By Christian Lowe
REUTERS TUNIS: Tunisia gave birth to the “Arab Spring” and now it is again showing the way in the Middle East by demonstrating that moderate Islamists can win an election without causing a crisis. But Arab countries who are wondering, along with the outside world, how Tunisia’s Islamists will exercise that power will probably have to wait at least a year for a definitive answer.
Early indications from Sunday’s historic election are that Ennahda, an Islamist movement which models itself on the moderate party of Turkish Prime Minister Recep Tayyip Erdogan, will have the biggest share of the vote, but no outright majority.
Contrary to some predictions, the vote passed off smoothly and peacefully, with no repeat of the violent clashes between police and hard-line Islamists which broke out in the capital in the week before the election. “This victory shows that it is possible for a non-radical, Islamist party to win an election,” said Sofiane Ben Salah, an independent Tunisian political analyst. “This is the first time this has happened in the Arab world.”
The wave of unrest shaking the Arab world began in Tunisia back in December, when Mohammad Bouazizi, a vegetable seller in the city of Sidi Bouzid, set fire to himself in an act of protest that swelled into a nationwide uprising. Weeks later, then-President Zine al-Abidine Ben Ali was forced to flee to Saudi Arabia, ending his 23 years in power.
Tunisia’s revolution touched a nerve in other Arab countries with similar problems: poverty, youth unemployment and repressive governments. Revolts broke out in Egypt, Libya, Yemen, Bahrain and Syria. Milder protests rippled over Morocco, Algeria, Jordan, Kuwait and Oman.
For those countries where entrenched leaders fell, a new question arose: what if new democratic freedoms allow Islamists, sidelined for decades by secularist elites, to take power?
Sunday’s vote, for an assembly which will have one year to write a new constitution, provided some of the answers. “I think the smooth outcome and lack of unrest is encouraging, but marks a first step rather than an end to Tunisia’s democratic journey,” said Liz Martins, senior Middle East and North Africa economist with HSBC bank in Dubai.
The most immediate lessons will be drawn in Egypt, which staged its own revolt soon after Tunisia’s and will start voting in a multi-stage parliamentary election in November.
A party affiliated to the Muslim Brotherhood, an Islamist group which shares much of the same ideology as Tunisia’s Ennahda, is expected to be the front-runner.
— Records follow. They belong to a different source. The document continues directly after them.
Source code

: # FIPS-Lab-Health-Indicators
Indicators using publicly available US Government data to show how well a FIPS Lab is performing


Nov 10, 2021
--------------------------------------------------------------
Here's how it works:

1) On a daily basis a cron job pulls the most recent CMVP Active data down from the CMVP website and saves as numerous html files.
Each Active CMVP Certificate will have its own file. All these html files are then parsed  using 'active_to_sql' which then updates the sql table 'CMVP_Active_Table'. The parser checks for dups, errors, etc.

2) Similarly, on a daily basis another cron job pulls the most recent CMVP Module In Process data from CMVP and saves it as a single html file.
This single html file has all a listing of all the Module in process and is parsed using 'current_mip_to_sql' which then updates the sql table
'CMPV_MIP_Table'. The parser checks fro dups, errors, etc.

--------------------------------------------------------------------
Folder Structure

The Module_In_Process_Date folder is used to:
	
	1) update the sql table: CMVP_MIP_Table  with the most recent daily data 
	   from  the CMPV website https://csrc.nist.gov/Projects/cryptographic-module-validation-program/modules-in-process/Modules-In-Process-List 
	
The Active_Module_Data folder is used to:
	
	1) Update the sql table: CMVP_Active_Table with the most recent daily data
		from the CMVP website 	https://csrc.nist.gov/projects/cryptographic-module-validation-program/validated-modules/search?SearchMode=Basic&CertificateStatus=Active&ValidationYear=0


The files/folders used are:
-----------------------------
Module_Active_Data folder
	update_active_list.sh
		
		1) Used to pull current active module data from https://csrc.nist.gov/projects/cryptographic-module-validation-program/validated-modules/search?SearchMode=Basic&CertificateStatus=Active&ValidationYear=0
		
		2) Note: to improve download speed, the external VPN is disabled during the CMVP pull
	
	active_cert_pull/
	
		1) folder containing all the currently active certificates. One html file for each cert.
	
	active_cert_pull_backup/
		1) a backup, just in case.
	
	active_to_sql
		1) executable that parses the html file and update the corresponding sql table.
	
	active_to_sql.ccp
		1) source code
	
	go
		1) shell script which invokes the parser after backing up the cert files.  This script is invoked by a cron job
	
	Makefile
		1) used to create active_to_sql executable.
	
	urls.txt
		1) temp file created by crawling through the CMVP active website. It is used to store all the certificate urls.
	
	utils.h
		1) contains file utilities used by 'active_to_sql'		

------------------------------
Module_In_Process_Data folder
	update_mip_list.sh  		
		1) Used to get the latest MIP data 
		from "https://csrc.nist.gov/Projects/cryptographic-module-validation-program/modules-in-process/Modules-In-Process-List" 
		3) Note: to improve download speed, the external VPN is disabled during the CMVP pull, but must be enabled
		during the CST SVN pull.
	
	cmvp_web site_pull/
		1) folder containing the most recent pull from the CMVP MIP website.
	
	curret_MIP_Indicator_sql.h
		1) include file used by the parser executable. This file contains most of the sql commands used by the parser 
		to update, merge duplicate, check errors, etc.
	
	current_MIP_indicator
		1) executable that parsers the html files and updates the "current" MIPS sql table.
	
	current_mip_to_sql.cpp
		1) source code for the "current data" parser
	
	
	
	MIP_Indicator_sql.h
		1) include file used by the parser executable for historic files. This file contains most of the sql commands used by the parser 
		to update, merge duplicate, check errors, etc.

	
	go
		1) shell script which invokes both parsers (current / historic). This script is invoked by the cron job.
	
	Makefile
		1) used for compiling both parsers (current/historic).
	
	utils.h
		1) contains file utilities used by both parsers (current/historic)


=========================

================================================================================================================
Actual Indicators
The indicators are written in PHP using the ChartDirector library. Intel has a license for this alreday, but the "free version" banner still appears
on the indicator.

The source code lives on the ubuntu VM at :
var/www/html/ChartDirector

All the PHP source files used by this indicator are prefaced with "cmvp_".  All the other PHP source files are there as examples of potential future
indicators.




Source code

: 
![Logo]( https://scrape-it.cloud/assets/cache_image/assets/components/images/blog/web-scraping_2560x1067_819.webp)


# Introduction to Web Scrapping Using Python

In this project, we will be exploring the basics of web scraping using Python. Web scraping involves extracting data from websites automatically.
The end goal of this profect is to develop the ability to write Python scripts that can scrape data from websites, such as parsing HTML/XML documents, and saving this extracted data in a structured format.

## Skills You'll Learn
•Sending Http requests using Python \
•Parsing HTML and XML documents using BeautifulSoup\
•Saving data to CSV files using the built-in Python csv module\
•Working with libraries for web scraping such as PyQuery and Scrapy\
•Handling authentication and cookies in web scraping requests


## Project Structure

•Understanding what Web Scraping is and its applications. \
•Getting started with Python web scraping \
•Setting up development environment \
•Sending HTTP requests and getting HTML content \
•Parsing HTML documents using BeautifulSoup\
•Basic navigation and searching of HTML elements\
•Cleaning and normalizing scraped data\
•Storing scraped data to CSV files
Some argue that Ennahda’s victory will strengthen the hand of Egypt’s moderate Islamists in their contest with hard-liners for influence in the Arab street.
“Any victory of … [Ennahda] would help the Brotherhood as the voice of liberal and moderate Islamists in Egypt,” said Khalil al-Anani, an Egyptian political analyst at Britain’s Durham University. “I think if the Islamists won in Tunisia, this will push Islamists in Egypt to calm down fears and seek to build alliances and coalitions with secular and liberal forces … It will give the Brotherhood a kind of emotional power to go forward,” he said.
More concrete lessons will have to wait. Tunisia’s phased transition to democracy, and its complex election system, mean that Ennahda will not actually wield power in its own right for now.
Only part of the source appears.